▶ ACTIVITY
The answer must consist solely of the lines from the start of the records through the line containing "- **First call**", restated word for word, with no pictures.
==================================================
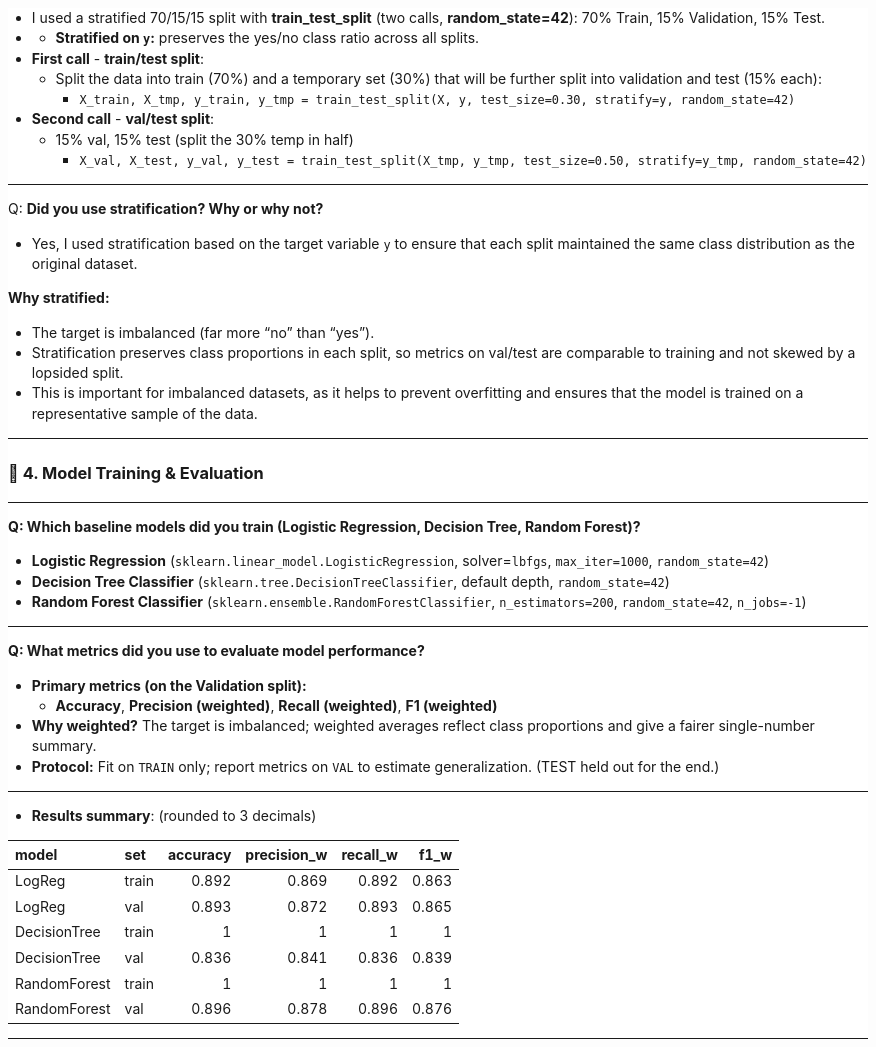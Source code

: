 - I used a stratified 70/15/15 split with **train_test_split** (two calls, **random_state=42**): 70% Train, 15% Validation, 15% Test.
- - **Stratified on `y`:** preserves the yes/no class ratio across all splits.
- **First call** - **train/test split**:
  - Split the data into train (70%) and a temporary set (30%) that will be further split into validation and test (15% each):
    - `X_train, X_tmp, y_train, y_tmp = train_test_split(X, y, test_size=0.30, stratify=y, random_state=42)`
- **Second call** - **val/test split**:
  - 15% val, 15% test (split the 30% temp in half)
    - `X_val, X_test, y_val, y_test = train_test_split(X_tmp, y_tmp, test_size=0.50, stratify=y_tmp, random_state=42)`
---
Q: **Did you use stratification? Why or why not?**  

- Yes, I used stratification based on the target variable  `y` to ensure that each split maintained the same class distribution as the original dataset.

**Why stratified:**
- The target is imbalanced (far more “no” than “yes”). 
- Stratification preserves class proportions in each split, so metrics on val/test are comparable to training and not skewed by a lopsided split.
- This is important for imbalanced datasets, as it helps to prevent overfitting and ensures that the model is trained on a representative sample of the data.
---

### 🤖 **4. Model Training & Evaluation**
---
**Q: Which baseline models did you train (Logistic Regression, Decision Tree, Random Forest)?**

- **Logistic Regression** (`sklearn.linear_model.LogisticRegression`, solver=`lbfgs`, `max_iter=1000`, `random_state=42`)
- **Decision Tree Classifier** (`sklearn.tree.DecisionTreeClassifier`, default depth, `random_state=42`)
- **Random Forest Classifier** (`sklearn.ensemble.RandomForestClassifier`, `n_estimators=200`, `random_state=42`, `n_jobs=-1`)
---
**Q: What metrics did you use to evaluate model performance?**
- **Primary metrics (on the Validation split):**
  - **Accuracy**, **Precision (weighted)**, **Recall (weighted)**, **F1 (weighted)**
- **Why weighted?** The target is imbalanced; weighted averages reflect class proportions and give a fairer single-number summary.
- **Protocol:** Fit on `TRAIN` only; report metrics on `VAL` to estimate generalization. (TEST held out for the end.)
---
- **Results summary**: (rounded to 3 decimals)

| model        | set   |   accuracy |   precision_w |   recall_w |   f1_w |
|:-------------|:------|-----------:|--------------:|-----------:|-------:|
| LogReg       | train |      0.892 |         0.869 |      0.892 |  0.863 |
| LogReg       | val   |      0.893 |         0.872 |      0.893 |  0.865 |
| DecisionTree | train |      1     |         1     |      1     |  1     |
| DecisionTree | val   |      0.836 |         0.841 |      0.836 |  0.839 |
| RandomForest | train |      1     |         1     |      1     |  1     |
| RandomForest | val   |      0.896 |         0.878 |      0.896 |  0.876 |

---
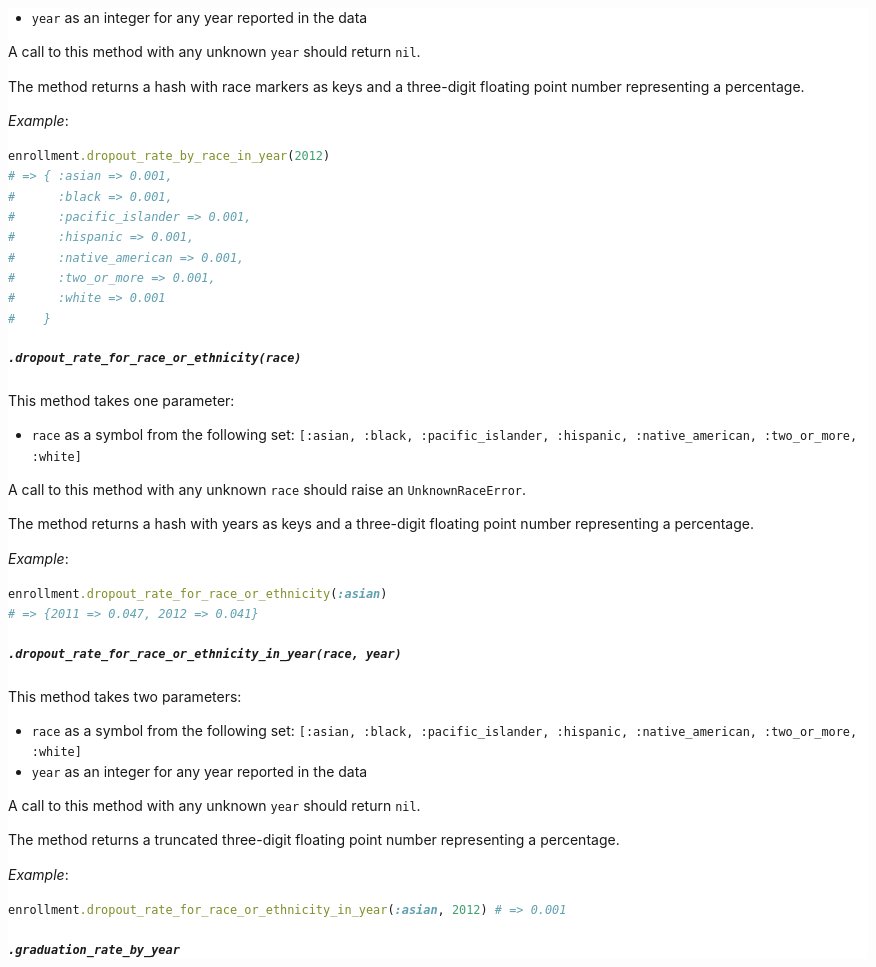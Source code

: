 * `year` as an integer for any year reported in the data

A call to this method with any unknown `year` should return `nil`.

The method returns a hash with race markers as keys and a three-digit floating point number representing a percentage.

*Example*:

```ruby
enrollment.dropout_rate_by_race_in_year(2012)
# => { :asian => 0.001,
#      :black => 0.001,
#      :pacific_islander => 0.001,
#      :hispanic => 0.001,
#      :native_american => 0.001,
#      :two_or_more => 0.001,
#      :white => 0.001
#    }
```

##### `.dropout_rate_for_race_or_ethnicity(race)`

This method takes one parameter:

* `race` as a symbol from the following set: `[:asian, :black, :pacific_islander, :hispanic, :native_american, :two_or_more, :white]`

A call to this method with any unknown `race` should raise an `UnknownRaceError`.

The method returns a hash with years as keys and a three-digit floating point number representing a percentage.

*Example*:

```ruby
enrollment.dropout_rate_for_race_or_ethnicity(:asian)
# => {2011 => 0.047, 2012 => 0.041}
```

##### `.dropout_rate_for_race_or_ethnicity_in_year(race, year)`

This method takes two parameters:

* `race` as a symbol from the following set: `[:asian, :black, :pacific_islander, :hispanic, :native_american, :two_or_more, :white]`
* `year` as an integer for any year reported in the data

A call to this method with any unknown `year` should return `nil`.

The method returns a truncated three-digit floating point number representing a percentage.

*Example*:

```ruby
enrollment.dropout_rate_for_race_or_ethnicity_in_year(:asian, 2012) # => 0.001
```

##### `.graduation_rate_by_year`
==================================================
▶ ANSWER BOX
Source code

: - I used a stratified 70/15/15 split with **train_test_split** (two calls, **random_state=42**): 70% Train, 15% Validation, 15% Test.
- - **Stratified on `y`:** preserves the yes/no class ratio across all splits.
- **First call** - **train/test split**:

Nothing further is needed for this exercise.